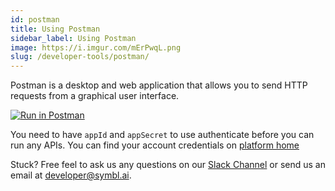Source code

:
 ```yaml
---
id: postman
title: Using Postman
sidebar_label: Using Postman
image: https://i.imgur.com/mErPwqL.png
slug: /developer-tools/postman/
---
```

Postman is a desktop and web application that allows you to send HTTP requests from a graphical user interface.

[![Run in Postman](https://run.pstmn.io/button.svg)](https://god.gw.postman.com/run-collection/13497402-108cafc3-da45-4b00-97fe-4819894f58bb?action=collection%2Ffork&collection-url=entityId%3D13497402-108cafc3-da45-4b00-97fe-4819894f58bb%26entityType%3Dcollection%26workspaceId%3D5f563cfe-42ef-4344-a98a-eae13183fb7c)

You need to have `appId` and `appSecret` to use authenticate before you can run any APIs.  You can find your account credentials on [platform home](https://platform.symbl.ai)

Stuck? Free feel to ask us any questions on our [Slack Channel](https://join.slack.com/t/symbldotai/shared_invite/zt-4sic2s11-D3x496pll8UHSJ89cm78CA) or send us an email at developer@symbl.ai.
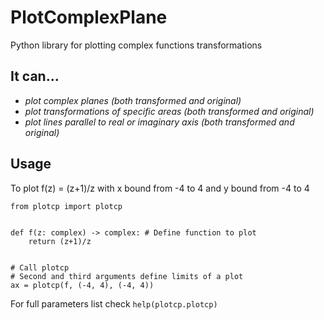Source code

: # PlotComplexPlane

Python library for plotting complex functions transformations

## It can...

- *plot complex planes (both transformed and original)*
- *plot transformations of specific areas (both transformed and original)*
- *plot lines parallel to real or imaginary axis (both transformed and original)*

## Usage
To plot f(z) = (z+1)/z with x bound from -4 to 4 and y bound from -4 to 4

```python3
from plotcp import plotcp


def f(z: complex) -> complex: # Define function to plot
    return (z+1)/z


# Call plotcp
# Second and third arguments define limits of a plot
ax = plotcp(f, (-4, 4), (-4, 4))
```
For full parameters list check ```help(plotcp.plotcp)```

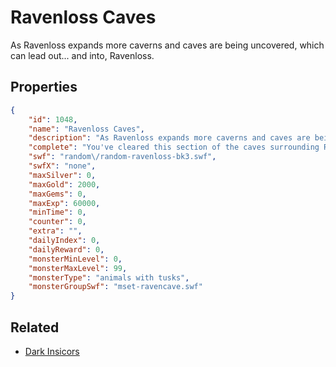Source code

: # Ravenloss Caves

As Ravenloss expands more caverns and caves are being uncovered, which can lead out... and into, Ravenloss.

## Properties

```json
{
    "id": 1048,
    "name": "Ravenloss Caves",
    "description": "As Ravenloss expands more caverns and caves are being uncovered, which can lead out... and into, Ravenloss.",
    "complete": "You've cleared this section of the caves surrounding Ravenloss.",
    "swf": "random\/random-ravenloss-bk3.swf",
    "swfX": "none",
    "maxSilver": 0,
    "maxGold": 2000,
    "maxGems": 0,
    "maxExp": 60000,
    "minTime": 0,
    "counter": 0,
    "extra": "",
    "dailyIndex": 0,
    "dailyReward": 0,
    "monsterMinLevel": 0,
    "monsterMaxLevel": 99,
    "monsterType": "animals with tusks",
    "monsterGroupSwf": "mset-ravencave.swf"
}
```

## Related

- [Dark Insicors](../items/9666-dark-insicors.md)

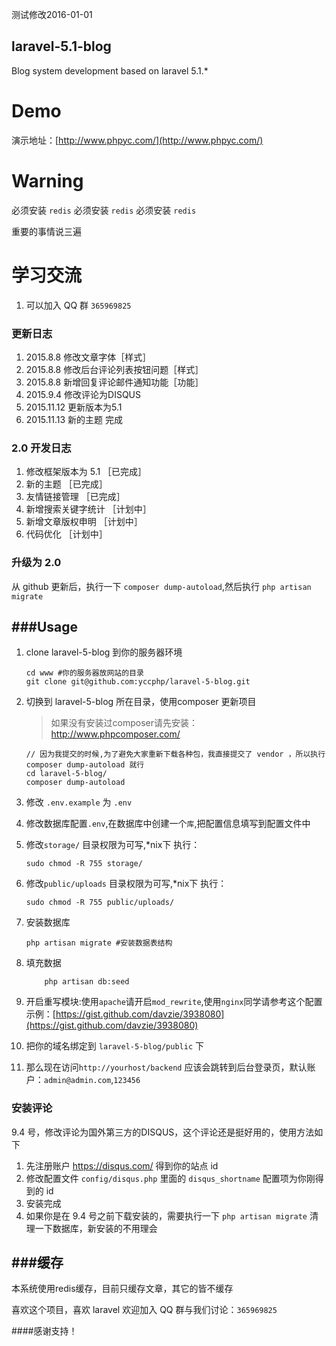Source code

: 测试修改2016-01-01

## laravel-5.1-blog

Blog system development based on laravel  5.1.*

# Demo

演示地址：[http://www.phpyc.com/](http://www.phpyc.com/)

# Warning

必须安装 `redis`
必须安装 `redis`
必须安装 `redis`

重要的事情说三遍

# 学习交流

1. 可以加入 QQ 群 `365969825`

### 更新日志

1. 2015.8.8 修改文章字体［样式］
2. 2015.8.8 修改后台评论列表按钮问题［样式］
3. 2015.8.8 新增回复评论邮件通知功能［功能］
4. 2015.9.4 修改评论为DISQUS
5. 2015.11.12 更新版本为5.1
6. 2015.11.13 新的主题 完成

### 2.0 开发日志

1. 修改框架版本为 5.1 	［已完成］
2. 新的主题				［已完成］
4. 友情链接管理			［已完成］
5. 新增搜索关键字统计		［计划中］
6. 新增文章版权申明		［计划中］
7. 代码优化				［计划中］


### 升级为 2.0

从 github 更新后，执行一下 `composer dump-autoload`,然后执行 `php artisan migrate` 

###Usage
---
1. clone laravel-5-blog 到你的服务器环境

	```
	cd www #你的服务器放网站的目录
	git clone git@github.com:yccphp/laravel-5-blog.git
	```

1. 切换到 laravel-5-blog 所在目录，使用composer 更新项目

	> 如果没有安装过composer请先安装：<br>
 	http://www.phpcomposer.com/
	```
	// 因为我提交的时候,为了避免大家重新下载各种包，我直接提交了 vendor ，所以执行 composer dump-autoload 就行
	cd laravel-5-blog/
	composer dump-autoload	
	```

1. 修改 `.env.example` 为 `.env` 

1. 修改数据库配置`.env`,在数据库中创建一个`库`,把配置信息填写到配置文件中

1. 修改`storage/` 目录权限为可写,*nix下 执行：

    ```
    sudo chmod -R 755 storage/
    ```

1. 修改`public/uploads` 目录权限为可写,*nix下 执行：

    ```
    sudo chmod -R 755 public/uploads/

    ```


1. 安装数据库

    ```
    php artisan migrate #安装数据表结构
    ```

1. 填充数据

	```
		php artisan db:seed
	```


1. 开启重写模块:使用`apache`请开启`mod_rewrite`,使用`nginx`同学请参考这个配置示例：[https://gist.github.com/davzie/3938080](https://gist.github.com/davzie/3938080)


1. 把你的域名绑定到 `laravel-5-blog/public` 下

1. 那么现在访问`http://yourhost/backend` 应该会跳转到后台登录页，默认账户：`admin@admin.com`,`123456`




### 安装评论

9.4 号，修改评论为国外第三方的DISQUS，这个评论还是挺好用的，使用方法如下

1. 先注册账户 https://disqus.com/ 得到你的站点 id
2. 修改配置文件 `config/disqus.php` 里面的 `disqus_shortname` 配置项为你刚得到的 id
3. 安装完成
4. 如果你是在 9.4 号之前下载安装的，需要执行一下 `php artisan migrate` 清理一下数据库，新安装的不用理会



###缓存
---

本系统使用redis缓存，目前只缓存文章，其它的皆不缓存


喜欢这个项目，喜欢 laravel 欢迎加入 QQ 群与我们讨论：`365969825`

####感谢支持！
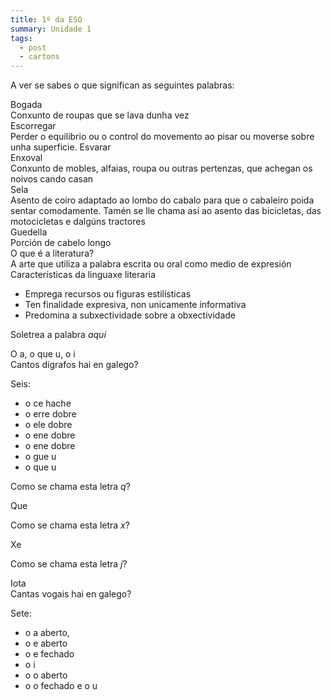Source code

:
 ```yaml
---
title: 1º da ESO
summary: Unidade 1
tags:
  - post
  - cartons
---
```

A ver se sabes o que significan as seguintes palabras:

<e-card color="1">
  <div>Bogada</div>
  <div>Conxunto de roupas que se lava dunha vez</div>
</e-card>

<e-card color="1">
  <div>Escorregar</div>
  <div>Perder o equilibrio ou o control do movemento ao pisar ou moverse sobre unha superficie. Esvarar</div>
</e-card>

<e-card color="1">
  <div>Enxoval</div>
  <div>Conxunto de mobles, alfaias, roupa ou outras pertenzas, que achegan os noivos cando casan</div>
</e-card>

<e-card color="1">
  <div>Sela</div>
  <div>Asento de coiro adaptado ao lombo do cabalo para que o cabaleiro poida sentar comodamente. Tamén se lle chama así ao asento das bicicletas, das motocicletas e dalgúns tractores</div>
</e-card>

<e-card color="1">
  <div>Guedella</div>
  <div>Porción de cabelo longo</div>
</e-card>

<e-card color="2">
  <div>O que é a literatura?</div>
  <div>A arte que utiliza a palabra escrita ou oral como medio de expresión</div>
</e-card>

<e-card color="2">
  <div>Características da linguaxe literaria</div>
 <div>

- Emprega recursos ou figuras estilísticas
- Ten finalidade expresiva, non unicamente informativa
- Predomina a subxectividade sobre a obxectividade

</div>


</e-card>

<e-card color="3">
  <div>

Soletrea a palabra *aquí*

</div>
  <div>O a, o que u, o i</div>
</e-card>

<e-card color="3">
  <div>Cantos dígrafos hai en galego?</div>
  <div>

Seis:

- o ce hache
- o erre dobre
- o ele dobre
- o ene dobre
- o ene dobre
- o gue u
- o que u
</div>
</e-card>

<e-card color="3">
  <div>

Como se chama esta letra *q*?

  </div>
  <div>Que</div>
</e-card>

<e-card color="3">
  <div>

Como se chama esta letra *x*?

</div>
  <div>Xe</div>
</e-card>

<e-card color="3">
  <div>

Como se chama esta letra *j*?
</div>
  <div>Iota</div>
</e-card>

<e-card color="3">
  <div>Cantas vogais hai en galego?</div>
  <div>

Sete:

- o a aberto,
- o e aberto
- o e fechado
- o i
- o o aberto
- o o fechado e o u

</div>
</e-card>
····················
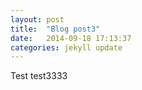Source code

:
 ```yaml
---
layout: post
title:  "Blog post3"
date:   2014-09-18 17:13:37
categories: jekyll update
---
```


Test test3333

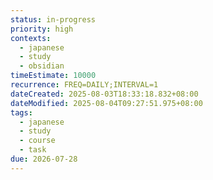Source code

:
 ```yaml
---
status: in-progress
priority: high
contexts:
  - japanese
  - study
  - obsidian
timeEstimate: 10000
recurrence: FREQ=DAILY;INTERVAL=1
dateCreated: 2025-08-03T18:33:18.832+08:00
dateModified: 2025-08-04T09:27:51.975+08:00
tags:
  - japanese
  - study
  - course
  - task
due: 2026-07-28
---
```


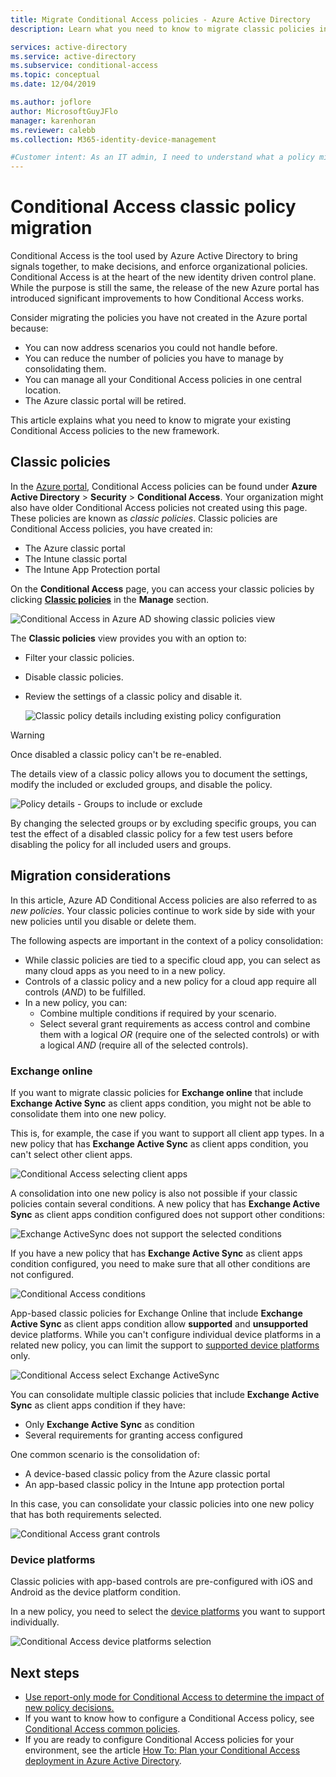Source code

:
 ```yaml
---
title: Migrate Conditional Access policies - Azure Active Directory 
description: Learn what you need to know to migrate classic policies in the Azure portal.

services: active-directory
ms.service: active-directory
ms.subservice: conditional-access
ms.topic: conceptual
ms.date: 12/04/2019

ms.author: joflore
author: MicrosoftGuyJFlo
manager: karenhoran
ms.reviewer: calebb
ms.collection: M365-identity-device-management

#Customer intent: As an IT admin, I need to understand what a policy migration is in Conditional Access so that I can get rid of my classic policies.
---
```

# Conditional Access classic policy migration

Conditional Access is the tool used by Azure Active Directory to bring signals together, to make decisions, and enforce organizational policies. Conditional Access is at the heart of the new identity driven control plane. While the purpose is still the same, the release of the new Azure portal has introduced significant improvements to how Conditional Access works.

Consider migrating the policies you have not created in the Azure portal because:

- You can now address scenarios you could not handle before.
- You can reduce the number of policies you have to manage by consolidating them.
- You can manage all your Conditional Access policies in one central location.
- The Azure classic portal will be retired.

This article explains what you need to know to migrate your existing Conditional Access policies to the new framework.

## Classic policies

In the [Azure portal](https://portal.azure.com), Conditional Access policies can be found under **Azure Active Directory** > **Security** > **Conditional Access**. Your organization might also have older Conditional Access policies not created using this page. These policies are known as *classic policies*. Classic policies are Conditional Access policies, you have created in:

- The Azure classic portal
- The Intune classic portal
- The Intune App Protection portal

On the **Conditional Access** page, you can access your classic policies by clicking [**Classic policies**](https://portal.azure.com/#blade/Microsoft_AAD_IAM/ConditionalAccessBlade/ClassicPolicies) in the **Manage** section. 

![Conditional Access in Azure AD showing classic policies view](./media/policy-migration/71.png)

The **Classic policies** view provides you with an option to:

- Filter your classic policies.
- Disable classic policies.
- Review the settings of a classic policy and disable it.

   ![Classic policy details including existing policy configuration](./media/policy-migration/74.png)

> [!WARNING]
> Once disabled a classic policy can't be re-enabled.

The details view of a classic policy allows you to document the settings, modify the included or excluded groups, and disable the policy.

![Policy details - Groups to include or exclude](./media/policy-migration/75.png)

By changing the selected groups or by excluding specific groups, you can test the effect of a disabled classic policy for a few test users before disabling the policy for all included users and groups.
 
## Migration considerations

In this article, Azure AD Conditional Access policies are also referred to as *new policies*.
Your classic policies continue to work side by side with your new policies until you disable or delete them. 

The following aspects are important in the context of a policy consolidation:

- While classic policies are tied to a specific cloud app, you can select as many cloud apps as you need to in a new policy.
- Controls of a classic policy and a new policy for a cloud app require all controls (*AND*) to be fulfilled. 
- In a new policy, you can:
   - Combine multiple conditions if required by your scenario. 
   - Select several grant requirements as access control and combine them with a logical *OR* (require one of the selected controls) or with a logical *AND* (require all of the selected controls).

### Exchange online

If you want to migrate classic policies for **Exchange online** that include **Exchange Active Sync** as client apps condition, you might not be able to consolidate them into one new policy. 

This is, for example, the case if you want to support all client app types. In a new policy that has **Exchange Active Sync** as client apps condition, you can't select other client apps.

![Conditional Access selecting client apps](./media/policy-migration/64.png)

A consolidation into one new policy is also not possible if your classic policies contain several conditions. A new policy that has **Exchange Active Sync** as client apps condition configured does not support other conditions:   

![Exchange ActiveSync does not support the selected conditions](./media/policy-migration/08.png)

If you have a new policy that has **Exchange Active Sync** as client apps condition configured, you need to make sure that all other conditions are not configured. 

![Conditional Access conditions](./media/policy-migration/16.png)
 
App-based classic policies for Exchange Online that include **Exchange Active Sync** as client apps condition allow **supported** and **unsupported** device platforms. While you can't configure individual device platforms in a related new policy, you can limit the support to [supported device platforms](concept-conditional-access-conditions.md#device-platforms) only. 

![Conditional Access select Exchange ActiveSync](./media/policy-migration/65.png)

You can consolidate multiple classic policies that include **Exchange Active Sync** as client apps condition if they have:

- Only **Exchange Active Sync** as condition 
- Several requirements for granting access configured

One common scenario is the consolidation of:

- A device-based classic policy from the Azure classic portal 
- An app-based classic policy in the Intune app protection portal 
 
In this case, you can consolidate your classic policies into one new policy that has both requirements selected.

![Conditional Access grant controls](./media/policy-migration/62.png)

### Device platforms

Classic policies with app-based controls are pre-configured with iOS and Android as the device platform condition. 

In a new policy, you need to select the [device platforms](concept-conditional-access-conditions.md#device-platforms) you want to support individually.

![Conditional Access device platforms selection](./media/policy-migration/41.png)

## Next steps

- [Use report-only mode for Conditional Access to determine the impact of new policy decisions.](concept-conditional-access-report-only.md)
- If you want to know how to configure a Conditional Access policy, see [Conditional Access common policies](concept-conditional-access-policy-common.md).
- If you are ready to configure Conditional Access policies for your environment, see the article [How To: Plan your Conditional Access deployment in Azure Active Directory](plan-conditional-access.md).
····················
Exercise
Filter the data down to the lines that contain the string "caverns", and copy them.

Response for this exercise
As Ravenloss expands more caverns and caves are being uncovered, which can lead out... and into, Ravenloss.
    "description": "As Ravenloss expands more caverns and caves are being uncovered, which can lead out... and into, Ravenloss.",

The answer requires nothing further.